§ Rendered images with source text
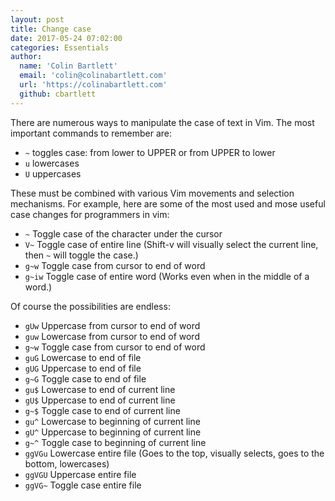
 ```yaml
---
layout: post
title: Change case
date: 2017-05-24 07:02:00
categories: Essentials
author:
  name: 'Colin Bartlett'
  email: 'colin@colinabartlett.com'
  url: 'https://colinabartlett.com'
  github: cbartlett
---
```


There are numerous ways to manipulate the case of text in Vim. The most important commands to remember are:

* `~` toggles case: from lower to UPPER or from UPPER to lower
* `u` lowercases
* `U` uppercases

These must be combined with various Vim movements and selection mechanisms. For example, here are some of the most used and mose useful case changes for programmers in vim:

* `~` Toggle case of the character under the cursor
* `V~` Toggle case of entire line (Shift-v will visually select the current line, then `~` will toggle the case.)
* `g~w` Toggle case from cursor to end of word
* `g~iw` Toggle case of entire word (Works even when in the middle of a word.)

Of course the possibilities are endless:

* `gUw` Uppercase from cursor to end of word
* `guw` Lowercase from cursor to end of word
* `g~w` Toggle case from cursor to end of word
* `guG` Lowercase to end of file
* `gUG` Uppercase to end of file
* `g~G` Toggle case to end of file
* `gu$` Lowercase to end of current line
* `gU$` Uppercase to end of current line
* `g~$` Toggle case to end of current line
* `gu^` Lowercase to beginning of current line
* `gU^` Uppercase to beginning of current line
* `g~^` Toggle case to beginning of current line
* `ggVGu` Lowercase entire file (Goes to the top, visually selects, goes to the bottom, lowercases)
* `ggVGU` Uppercase entire file
* `ggVG~` Toggle case entire file
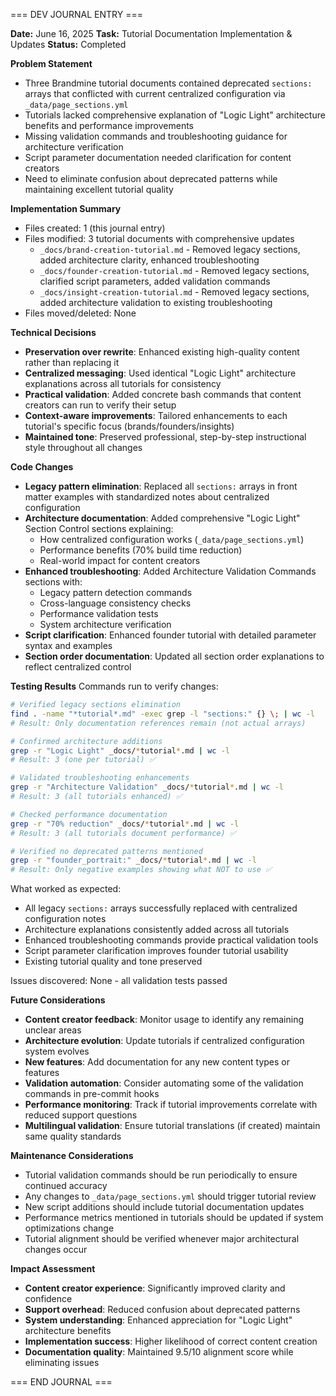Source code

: === DEV JOURNAL ENTRY ===

**Date:** June 16, 2025
**Task:** Tutorial Documentation Implementation & Updates
**Status:** Completed

**Problem Statement**
- Three Brandmine tutorial documents contained deprecated `sections:` arrays that conflicted with current centralized configuration via `_data/page_sections.yml`
- Tutorials lacked comprehensive explanation of "Logic Light" architecture benefits and performance improvements
- Missing validation commands and troubleshooting guidance for architecture verification
- Script parameter documentation needed clarification for content creators
- Need to eliminate confusion about deprecated patterns while maintaining excellent tutorial quality

**Implementation Summary**
- Files created: 1 (this journal entry)
- Files modified: 3 tutorial documents with comprehensive updates
  - `_docs/brand-creation-tutorial.md` - Removed legacy sections, added architecture clarity, enhanced troubleshooting
  - `_docs/founder-creation-tutorial.md` - Removed legacy sections, clarified script parameters, added validation commands
  - `_docs/insight-creation-tutorial.md` - Removed legacy sections, added architecture validation to existing troubleshooting
- Files moved/deleted: None

**Technical Decisions**
- **Preservation over rewrite**: Enhanced existing high-quality content rather than replacing it
- **Centralized messaging**: Used identical "Logic Light" architecture explanations across all tutorials for consistency
- **Practical validation**: Added concrete bash commands that content creators can run to verify their setup
- **Context-aware improvements**: Tailored enhancements to each tutorial's specific focus (brands/founders/insights)
- **Maintained tone**: Preserved professional, step-by-step instructional style throughout all changes

**Code Changes**
- **Legacy pattern elimination**: Replaced all `sections:` arrays in front matter examples with standardized notes about centralized configuration
- **Architecture documentation**: Added comprehensive "Logic Light" Section Control sections explaining:
  - How centralized configuration works (`_data/page_sections.yml`)
  - Performance benefits (70% build time reduction)
  - Real-world impact for content creators
- **Enhanced troubleshooting**: Added Architecture Validation Commands sections with:
  - Legacy pattern detection commands
  - Cross-language consistency checks
  - Performance validation tests
  - System architecture verification
- **Script clarification**: Enhanced founder tutorial with detailed parameter syntax and examples
- **Section order documentation**: Updated all section order explanations to reflect centralized control

**Testing Results**
Commands run to verify changes:
```bash
# Verified legacy sections elimination
find . -name "*tutorial*.md" -exec grep -l "sections:" {} \; | wc -l
# Result: Only documentation references remain (not actual arrays)

# Confirmed architecture additions
grep -r "Logic Light" _docs/*tutorial*.md | wc -l
# Result: 3 (one per tutorial) ✅

# Validated troubleshooting enhancements
grep -r "Architecture Validation" _docs/*tutorial*.md | wc -l
# Result: 3 (all tutorials enhanced) ✅

# Checked performance documentation
grep -r "70% reduction" _docs/*tutorial*.md | wc -l
# Result: 3 (all tutorials document performance) ✅

# Verified no deprecated patterns mentioned
grep -r "founder_portrait:" _docs/*tutorial*.md | wc -l
# Result: Only negative examples showing what NOT to use ✅
```

What worked as expected:
- All legacy `sections:` arrays successfully replaced with centralized configuration notes
- Architecture explanations consistently added across all tutorials
- Enhanced troubleshooting commands provide practical validation tools
- Script parameter clarification improves founder tutorial usability
- Existing tutorial quality and tone preserved

Issues discovered: None - all validation tests passed

**Future Considerations**
- **Content creator feedback**: Monitor usage to identify any remaining unclear areas
- **Architecture evolution**: Update tutorials if centralized configuration system evolves
- **New features**: Add documentation for any new content types or features
- **Validation automation**: Consider automating some of the validation commands in pre-commit hooks
- **Performance monitoring**: Track if tutorial improvements correlate with reduced support questions
- **Multilingual validation**: Ensure tutorial translations (if created) maintain same quality standards

**Maintenance Considerations**
- Tutorial validation commands should be run periodically to ensure continued accuracy
- Any changes to `_data/page_sections.yml` should trigger tutorial review
- New script additions should include tutorial documentation updates
- Performance metrics mentioned in tutorials should be updated if system optimizations change
- Tutorial alignment should be verified whenever major architectural changes occur

**Impact Assessment**
- **Content creator experience**: Significantly improved clarity and confidence
- **Support overhead**: Reduced confusion about deprecated patterns
- **System understanding**: Enhanced appreciation for "Logic Light" architecture benefits
- **Implementation success**: Higher likelihood of correct content creation
- **Documentation quality**: Maintained 9.5/10 alignment score while eliminating issues

=== END JOURNAL ===
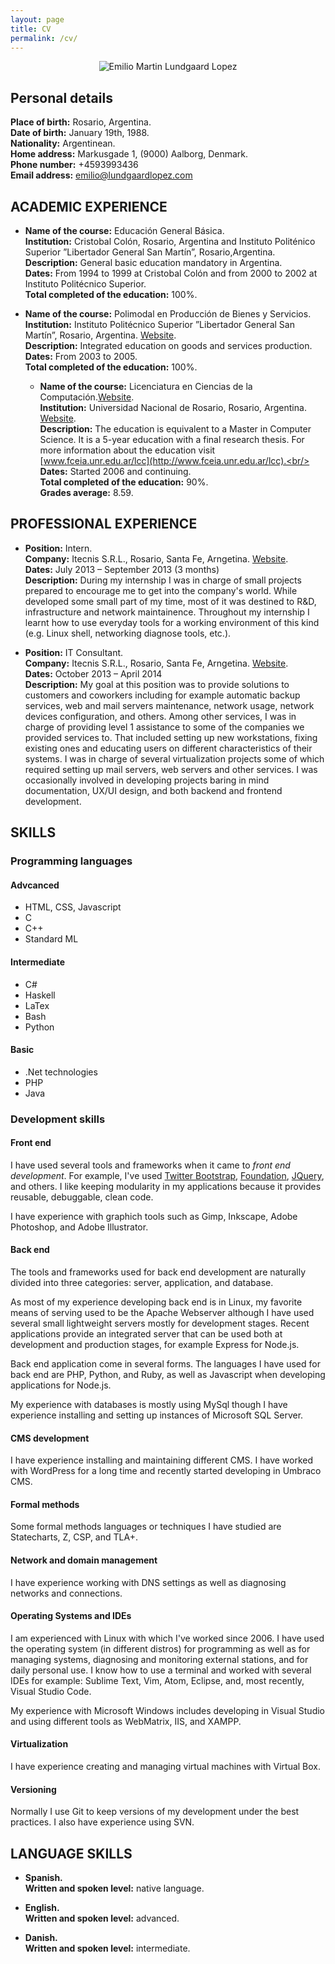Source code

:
 ```yaml
---
layout: page
title: CV
permalink: /cv/
---
```

<style>
  @media print {
    .site-nav{
      display:none;
    }

    .hidePrint {
      display:none;
    }

    a {
      color:inherit;
      text-decoration:inherit;
    }
  }
</style>

<div style="text-align:center"><img src="{{ site.baseurl }}/resources/cv.jpg" alt="Emilio Martin Lundgaard Lopez"></div>

## Personal details


**Place of birth:** Rosario, Argentina.<br/>
**Date of birth:** January 19th, 1988.<br/>
**Nationality:** Argentinean.<br/>
**Home address:** Markusgade 1, (9000) Aalborg, Denmark.<br/>
**Phone number:** +4593993436<br/>
**Email address:** [emilio@lundgaardlopez.com](mailto:emilio@lundgaardlopez.com)<br/>

## ACADEMIC EXPERIENCE

*  **Name of the course:** Educación General Básica.<br/>
   **Institution:** Cristobal Colón, Rosario, Argentina and Instituto Politénico Superior ”Libertador General San Martín”, Rosario,Argentina.<br/>
   **Description:** General basic education mandatory in Argentina.<br/>
   **Dates:** From 1994 to 1999 at Cristobal Colón and from 2000 to 2002 at Instituto Politécnico Superior.<br/>
   **Total completed of the education:** 100%.

*  **Name of the course:** Polimodal en Producción	de Bienes y Servicios.<br/>
   **Institution:** Instituto Politécnico Superior ”Libertador General	San Martín”, Rosario, Argentina. <span class="hidePrint">[Website](http://www.ips.edu.ar/).</span><br/>
   **Description:** Integrated education on goods and services production.<br/>
   **Dates:** From 2003 to 2005.<br/>
   **Total completed of the education:** 100%.

   *  **Name of the course:** Licenciatura en Ciencias de la Computación.<span class="hidePrint">[Website](http://www.fceia.unr.edu.ar/lcc).</span><br/>
      **Institution:** Universidad Nacional de Rosario, Rosario, Argentina. <span class="hidePrint">[Website](http://www.unr.edu.ar).</span><br/>
      **Description:** The education is equivalent to a Master in Computer Science. It is a 5-year education with a final research thesis. For more information about the education visit [www.fceia.unr.edu.ar/lcc](http://www.fceia.unr.edu.ar/lcc).<br/>
      **Dates:** Started 2006 and continuing.<br/>
      **Total completed of the education:** 90%.<br/>
      **Grades average:** 8.59.

## PROFESSIONAL EXPERIENCE

*  **Position:** Intern.<br/>
   **Company:** Itecnis S.R.L., Rosario, Santa Fe, Arngetina. <span class="hidePrint">[Website](http://www.itecnis.com/).</span><br/>
   **Dates:** July 2013 – September 2013 (3 months)<br/>
   **Description:** During my internship I was in charge of small projects prepared to encourage me to get into the company's world. While developed some small part of my time, most of it was destined to R&D, infrastructure and network maintainence. Throughout my internship I learnt how to use everyday tools for a working environment of this kind (e.g. Linux shell, networking diagnose tools, etc.).
   
*  **Position:** IT Consultant.<br/>
   **Company:** Itecnis S.R.L., Rosario, Santa Fe, Arngetina. <span class="hidePrint">[Website](http://www.itecnis.com/).</span><br/>
   **Dates:** October 2013 – April 2014<br/>
   **Description:** My goal at this position was to provide solutions to customers and coworkers including for example automatic backup services, web and mail servers maintenance, network usage, network devices configuration, and others. Among other services, I was in charge of providing level 1 assistance to some of the companies we provided services to. That included setting up new workstations, fixing existing ones and educating users on different characteristics of their systems. I was in charge of several virtualization projects some of which required setting up mail servers, web servers and other services. I was occasionally involved in developing projects baring in mind documentation, UX/UI design, and both backend and frontend development.

## SKILLS

### Programming languages

#### Advcanced

* HTML, CSS, Javascript
* C
* C++
* Standard ML

#### Intermediate

* C#
* Haskell
* LaTex
* Bash
* Python

#### Basic

* .Net technologies
* PHP
* Java

### Development skills

#### Front end

I have used several tools and frameworks when it came to _front end development_. For example, I've used  [Twitter Bootstrap](http://getbootstrap.com/), [Foundation](http://foundation.zurb.com/), [JQuery](https://jquery.com/), and others. I like keeping modularity in my applications because it provides reusable, debuggable, clean code.

I have experience with graphich tools such as Gimp, Inkscape, Adobe Photoshop, and Adobe Illustrator.

#### Back end

The tools and frameworks used for back end development are naturally divided into three categories: server, application, and database.

As most of my experience developing back end is in Linux, my favorite means of serving used to be the Apache Webserver although I have used several small lightweight servers mostly for development stages. Recent applications provide an integrated server that can be used both at development and production stages, for example Express for Node.js.

Back end application come in several forms. The languages I have used for back end are PHP, Python, and Ruby, as well as Javascript when developing applications for Node.js.

My experience with databases is mostly using MySql though I have experience installing and setting up instances of Microsoft SQL Server.

#### CMS development

I have experience installing and maintaining different CMS. I have worked with WordPress for a long time and recently started developing in Umbraco CMS.

#### Formal methods

Some formal methods languages or techniques I have studied are Statecharts, Z, CSP, and TLA+.

#### Network and domain management

I have experience working with DNS settings as well as diagnosing networks and connections.

#### Operating Systems and IDEs

I am experienced with Linux with which I've worked since 2006. I have used the operating system (in different distros) for programming as well as for managing systems, diagnosing and monitoring external stations, and for daily personal use. I know how to use a terminal and worked with several IDEs for example: Sublime Text, Vim, Atom, Eclipse, and, most recently, Visual Studio Code.

My experience with Microsoft Windows includes developing in Visual Studio and using different tools as WebMatrix, IIS, and XAMPP.

#### Virtualization

I have experience creating and managing virtual machines with Virtual Box.

#### Versioning

Normally I use Git to keep versions of my development under the best practices. I also have experience using SVN.

## LANGUAGE SKILLS

*  **Spanish.**<br/>
   **Written and spoken level:** native language.

*  **English.**<br/>
   **Written and spoken level:** advanced.

*  **Danish.**<br/>
   **Written and spoken level:** intermediate.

§ EXERCISE BRIEF
What do the lines from the one with "My experience with Microsoft" through the last line of the entries say? Print them word for word, both ends included, and nothing else.

§ RESULT OF THE TASK
My experience with Microsoft Windows includes developing in Visual Studio and using different tools as WebMatrix, IIS, and XAMPP.

#### Virtualization

I have experience creating and managing virtual machines with Virtual Box.

#### Versioning

Normally I use Git to keep versions of my development under the best practices. I also have experience using SVN.

## LANGUAGE SKILLS

*  **Spanish.**<br/>
   **Written and spoken level:** native language.

*  **English.**<br/>
   **Written and spoken level:** advanced.

*  **Danish.**<br/>
   **Written and spoken level:** intermediate.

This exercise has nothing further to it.